#KamiLelah 4 (Gagal? Mari Perbaiki)
Dulu saya adalah anak yang biasa saja, sampai sekarang juga sih. Dapat peringkat 10 besar saya yakini karena di kelas memang berisi anak-anak yang kurang berprestasi dan memiliki semangat belajar yang rendah, sehingga saya masuk dalam 10 besar. Ketika beranjak ke bangku kuliah, banyak hal-hal baru mengejutkan yang terjadi dalam hidup saya. Salah satunya adalah timbulnya rasa tanggungjawab belajar, jiwa kompetitif serta ingin mencapai target yang sudah ditetapkan.

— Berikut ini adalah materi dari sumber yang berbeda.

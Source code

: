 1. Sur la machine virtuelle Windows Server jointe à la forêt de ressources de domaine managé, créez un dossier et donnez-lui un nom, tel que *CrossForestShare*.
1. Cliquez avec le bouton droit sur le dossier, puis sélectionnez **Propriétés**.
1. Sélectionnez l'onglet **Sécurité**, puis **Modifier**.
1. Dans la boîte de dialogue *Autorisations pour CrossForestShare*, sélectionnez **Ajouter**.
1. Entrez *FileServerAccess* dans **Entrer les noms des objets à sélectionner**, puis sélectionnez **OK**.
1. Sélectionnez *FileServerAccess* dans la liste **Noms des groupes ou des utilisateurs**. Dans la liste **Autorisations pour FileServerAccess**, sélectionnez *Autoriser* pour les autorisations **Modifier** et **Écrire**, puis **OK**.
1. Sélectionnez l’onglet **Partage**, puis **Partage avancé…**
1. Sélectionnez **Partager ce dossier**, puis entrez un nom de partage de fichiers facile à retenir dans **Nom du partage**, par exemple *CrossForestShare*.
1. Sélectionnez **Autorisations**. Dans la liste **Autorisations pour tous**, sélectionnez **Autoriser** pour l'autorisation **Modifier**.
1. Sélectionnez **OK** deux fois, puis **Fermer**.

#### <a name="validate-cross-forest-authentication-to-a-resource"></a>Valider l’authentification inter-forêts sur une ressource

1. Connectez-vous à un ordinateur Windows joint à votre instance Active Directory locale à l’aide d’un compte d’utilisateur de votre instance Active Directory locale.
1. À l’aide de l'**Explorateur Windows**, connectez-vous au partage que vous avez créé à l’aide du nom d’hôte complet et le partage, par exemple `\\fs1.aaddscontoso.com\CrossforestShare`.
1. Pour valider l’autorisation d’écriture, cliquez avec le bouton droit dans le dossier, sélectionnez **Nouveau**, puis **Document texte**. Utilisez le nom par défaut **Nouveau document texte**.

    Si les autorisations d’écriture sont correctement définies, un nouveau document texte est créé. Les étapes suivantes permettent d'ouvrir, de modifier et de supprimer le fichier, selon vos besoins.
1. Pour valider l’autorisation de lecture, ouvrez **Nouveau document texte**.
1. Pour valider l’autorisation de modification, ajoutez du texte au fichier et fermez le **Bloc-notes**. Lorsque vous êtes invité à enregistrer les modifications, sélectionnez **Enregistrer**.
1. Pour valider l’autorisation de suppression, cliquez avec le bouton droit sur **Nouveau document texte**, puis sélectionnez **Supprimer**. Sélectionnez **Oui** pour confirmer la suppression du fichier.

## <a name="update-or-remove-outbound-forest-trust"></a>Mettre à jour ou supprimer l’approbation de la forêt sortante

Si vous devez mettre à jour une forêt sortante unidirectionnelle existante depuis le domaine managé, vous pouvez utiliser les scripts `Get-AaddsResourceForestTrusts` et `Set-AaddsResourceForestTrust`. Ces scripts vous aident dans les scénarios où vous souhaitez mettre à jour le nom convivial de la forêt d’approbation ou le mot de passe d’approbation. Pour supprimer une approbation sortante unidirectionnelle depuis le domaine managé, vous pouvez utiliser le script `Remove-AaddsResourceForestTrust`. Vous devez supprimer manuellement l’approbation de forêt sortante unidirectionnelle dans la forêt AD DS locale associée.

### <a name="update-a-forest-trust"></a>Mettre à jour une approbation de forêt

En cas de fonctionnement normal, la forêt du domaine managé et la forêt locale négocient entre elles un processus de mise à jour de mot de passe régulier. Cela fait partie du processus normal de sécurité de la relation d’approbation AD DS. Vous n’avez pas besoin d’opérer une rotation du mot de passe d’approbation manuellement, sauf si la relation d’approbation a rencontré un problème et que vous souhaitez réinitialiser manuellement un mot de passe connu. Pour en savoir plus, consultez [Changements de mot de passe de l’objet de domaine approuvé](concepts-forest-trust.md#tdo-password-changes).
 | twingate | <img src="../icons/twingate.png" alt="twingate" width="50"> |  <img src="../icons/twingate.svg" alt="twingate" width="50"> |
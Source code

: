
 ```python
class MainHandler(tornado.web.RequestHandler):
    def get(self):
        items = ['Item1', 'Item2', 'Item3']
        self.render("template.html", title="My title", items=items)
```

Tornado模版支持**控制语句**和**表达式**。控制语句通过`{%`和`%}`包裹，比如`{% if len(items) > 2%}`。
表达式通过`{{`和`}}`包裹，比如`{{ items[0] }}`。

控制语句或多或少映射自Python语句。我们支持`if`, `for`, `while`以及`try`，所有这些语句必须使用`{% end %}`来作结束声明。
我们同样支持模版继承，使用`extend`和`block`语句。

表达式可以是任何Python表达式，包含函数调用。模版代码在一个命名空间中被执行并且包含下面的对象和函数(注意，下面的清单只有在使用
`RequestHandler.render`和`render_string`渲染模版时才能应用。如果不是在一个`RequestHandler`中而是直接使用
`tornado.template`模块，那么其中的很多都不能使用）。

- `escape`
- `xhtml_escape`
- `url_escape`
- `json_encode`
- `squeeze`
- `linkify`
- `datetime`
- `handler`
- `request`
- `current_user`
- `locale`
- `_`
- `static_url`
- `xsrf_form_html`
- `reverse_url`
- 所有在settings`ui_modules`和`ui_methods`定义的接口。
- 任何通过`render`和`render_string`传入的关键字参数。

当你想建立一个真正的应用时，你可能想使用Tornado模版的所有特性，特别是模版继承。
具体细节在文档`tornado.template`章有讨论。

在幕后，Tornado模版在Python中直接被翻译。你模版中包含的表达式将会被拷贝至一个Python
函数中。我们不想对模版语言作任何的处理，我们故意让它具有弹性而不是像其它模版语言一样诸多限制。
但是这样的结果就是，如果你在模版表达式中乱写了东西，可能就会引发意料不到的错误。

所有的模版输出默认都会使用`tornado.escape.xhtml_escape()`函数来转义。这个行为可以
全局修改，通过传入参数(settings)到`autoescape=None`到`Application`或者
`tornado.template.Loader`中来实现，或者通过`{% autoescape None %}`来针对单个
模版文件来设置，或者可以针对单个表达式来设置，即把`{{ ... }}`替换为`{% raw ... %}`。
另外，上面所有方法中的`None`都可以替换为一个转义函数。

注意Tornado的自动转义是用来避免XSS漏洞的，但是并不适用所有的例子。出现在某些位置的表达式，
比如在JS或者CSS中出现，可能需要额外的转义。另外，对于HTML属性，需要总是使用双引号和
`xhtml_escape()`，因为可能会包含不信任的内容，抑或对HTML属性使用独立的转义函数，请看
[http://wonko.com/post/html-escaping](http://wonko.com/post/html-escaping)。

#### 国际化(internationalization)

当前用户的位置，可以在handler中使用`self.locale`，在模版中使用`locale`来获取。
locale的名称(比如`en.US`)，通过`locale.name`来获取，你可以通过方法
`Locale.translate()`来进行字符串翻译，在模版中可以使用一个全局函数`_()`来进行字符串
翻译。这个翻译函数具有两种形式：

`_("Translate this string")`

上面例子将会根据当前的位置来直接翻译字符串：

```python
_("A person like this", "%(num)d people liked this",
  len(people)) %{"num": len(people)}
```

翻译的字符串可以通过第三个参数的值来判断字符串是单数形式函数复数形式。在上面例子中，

Ketika hasil tidak sesuai dengan harapan, saya sangat kecewa luar biasa dan merasa bodoh. Berbanding terbalik dengan saya saat di bangku SMA dulu. Berapapun nilai yang saya dapat, tidak pernah menjadi masalah. Kini, baru dapat satu nilai saja sudah mulai hitung-hitung kira-kira berapa nilai yang saya harus dapatkan pada ujian selanjutnya agar saya mencapai nilai yang saya targetkan pada mata kuliah tersebut.
Senang karena ternyata saya memiliki rasa tanggungjawab yang besar kepada kedua orang tua saya yang saya yakini sangat sulit membiayai saya kuliah di kampus yang luar biasa menguras kantong ini. Tidak ingin gagal dan ingin membanggakan kedua orang tua dengan mencapai target yang baik, membuat saya memiliki jiwa kompetitif. Baik sebetulnya, saya tidak bersantai seperti dulu. Tetapi, tanggungjawab yang muncul dan target yang saya buat membuat saya menjadi sangat kecewa ketika jatuh dan membuat saya menjadi stress ketika gagal. Padahal kata orang kegagalan akan menciptakan banyak keberhasilan.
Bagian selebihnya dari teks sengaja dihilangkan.